Lockheed plans to sell another unit called Pacific Architects and Engineers by the end of March, said Bruce L. Tanner, Lockheed's chief financial officer. Tanner said he did not expect Lockheed to sell off any other operations after that.

"I don't see any divestitures on the horizon," he said.

Though the company's electronic systems boosted earnings, its aeronautics, information systems and space systems divisions saw their profits decrease from the same quarter a year earlier.

In a conference call with investors, Lockheed chief executive Robert J. Stevens attributed the electronic systems unit's success to a contract win to provide the first of up to 10 close-to-shore combat ships, as well as a key missile defense award.
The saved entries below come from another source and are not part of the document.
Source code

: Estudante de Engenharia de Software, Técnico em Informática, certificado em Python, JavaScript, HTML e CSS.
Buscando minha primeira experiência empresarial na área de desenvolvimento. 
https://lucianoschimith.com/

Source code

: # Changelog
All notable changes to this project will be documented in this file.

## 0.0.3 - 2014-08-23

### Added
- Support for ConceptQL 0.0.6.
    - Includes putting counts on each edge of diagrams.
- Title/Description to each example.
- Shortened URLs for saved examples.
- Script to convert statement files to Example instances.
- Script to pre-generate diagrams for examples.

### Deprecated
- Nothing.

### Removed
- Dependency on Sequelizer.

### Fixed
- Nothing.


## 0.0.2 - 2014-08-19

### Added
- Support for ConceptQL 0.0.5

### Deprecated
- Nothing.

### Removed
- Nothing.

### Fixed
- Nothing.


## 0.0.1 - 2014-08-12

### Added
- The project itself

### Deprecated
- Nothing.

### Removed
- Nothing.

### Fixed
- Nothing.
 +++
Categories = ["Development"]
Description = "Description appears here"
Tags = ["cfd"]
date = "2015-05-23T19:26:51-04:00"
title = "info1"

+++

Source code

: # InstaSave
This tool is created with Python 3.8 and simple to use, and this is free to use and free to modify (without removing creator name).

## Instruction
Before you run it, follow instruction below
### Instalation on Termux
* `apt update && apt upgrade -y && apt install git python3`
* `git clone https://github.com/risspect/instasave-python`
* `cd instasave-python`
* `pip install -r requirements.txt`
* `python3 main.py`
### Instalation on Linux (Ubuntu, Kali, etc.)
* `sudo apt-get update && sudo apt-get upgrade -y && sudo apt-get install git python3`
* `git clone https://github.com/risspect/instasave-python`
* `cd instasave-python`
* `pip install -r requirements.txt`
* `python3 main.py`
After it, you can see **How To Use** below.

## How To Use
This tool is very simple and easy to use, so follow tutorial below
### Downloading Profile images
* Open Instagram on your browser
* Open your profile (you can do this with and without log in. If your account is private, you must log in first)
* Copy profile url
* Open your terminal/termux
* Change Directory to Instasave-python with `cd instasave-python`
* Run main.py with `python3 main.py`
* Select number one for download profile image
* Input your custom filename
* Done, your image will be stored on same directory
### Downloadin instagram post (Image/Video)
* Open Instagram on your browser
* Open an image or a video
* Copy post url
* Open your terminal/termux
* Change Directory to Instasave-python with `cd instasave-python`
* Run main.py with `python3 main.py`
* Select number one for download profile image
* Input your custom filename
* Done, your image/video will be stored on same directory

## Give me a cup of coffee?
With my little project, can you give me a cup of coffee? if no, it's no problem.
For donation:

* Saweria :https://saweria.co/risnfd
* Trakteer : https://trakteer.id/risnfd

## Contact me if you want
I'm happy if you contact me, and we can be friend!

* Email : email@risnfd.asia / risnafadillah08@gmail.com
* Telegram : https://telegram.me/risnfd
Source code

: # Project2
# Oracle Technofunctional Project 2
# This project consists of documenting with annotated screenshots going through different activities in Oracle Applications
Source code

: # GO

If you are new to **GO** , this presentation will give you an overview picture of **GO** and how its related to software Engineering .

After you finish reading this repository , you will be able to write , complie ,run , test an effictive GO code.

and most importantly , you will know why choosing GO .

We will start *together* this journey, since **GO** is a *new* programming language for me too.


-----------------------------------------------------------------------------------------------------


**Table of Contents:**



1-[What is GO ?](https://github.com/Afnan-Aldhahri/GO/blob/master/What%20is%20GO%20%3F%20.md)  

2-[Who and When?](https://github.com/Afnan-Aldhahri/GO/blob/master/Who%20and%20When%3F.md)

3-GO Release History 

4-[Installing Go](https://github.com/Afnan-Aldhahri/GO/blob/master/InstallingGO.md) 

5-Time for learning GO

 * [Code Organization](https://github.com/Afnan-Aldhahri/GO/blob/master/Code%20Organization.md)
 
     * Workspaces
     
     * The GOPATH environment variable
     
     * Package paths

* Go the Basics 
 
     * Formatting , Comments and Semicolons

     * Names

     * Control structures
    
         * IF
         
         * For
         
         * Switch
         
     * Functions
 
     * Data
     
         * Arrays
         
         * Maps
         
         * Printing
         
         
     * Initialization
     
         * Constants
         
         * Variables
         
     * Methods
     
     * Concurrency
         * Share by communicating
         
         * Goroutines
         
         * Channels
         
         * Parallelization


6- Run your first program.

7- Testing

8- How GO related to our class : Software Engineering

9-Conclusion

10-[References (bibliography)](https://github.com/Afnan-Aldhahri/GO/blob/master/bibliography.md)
Overall, the company reported lower earnings for the year. Profit in 2010 dropped about 3.2 percent to $2.93 billion ($7.94 per share), down from $3.02 billion ($7.78) in 2009. Revenue, however, increased about 4 percent to $45.8 billion.

Thursday, Tanner touted the company's strong showing in new orders. Lockheed received more than $20 billion in orders last quarter and nearly $47 billion for the year, the largest annual order level in its history, he said.

As a result, Lockheed's backlog of work - or orders yet to fulfill - is now $78 billion, $1 billion more than its backlog at the start of 2010, according to Tanner.

He forecast that Lockheed will see sales grow this year at a "low, single-digit rate" with profit remaining relatively flat.